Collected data
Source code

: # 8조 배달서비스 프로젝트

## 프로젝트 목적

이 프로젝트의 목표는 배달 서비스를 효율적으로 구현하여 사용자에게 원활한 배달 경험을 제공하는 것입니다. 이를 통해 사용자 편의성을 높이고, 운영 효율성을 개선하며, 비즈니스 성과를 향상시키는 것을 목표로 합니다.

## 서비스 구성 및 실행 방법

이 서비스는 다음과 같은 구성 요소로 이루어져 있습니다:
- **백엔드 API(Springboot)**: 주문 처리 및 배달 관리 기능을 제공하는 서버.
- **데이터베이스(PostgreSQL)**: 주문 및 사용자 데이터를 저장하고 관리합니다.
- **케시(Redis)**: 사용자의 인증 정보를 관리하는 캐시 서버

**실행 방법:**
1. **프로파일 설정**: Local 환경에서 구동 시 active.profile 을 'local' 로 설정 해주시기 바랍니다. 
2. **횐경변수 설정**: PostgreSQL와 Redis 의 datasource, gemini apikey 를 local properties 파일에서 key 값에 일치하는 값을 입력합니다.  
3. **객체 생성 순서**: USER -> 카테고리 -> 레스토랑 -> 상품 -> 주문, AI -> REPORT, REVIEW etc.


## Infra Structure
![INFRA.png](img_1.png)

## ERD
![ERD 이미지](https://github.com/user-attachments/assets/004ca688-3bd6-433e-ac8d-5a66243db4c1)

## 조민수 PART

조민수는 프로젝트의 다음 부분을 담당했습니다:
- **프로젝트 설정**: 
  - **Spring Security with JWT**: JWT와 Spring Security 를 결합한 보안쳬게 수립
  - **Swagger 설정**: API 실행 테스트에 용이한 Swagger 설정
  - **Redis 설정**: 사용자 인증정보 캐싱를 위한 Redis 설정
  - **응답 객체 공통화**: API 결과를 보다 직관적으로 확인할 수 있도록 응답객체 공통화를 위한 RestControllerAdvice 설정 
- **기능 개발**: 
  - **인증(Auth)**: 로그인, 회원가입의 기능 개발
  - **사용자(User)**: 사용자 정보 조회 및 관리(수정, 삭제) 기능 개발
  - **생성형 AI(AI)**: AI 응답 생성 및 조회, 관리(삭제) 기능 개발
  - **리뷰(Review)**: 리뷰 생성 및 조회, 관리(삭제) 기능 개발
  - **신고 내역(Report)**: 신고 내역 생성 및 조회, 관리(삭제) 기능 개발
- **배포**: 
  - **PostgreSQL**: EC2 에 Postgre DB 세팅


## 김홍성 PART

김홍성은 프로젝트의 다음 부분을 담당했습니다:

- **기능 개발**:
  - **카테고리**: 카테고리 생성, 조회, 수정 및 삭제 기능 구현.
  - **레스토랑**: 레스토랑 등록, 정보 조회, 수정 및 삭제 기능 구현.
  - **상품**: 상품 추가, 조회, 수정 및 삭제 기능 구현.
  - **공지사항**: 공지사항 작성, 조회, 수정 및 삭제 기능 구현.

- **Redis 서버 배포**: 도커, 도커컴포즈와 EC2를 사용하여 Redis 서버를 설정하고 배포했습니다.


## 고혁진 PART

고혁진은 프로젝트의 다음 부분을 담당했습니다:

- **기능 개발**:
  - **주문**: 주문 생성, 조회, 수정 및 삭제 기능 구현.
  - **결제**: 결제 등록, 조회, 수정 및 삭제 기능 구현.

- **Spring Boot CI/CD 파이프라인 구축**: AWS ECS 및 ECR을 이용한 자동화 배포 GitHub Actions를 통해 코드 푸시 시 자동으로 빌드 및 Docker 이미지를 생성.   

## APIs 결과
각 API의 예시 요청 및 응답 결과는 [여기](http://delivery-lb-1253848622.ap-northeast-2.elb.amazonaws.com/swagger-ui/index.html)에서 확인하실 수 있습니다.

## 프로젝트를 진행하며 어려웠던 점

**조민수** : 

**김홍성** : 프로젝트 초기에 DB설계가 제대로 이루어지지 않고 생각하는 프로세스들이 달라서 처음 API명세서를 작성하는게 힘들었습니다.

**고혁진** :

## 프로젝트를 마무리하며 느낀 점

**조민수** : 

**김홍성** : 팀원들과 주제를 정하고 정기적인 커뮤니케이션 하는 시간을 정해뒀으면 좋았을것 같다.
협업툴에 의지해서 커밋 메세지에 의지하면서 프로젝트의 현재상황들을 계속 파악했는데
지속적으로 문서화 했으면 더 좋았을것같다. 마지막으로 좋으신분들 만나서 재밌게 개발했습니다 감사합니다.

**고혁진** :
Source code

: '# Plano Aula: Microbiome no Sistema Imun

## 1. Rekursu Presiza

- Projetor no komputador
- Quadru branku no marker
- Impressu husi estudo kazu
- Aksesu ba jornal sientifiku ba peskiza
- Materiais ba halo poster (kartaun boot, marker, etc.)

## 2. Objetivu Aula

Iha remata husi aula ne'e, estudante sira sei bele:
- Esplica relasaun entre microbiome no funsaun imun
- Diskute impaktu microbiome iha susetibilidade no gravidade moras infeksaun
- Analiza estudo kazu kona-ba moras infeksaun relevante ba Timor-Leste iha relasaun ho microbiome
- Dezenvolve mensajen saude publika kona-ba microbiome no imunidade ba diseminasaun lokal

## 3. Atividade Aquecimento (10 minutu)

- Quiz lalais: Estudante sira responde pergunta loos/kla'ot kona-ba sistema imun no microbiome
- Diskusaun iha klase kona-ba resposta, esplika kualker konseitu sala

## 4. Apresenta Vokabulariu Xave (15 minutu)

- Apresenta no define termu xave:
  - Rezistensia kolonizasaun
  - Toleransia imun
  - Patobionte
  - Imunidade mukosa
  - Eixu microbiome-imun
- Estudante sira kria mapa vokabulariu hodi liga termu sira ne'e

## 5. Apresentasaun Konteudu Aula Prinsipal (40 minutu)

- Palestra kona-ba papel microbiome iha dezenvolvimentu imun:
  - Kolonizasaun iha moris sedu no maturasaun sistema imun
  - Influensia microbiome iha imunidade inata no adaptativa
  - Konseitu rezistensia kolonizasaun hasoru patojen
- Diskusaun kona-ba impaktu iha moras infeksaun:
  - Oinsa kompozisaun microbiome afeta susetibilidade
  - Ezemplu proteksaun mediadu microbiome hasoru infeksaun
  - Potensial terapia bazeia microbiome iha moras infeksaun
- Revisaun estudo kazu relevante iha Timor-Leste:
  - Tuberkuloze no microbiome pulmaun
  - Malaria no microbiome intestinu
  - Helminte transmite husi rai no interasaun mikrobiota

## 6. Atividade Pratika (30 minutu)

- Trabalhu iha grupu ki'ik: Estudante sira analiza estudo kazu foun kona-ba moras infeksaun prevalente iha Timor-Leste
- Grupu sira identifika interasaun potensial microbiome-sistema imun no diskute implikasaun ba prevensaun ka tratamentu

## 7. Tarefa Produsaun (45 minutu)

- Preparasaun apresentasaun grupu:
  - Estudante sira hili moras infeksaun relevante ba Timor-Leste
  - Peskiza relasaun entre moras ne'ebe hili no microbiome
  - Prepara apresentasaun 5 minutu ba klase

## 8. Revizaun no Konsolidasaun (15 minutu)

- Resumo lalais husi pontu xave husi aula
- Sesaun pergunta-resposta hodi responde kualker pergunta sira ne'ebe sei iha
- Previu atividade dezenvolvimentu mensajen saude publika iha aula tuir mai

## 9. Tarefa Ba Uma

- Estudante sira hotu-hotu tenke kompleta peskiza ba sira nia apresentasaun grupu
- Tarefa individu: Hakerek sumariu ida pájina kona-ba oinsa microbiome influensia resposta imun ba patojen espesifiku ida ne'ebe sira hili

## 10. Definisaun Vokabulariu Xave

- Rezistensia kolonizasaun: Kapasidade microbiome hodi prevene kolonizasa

■ WHAT IS REQUIRED: Scan the data above and copy every line with "레스토랑" in it.

■ EXERCISE RESPONSE:
3. **객체 생성 순서**: USER -> 카테고리 -> 레스토랑 -> 상품 -> 주문, AI -> REPORT, REVIEW etc.
  - **레스토랑**: 레스토랑 등록, 정보 조회, 수정 및 삭제 기능 구현.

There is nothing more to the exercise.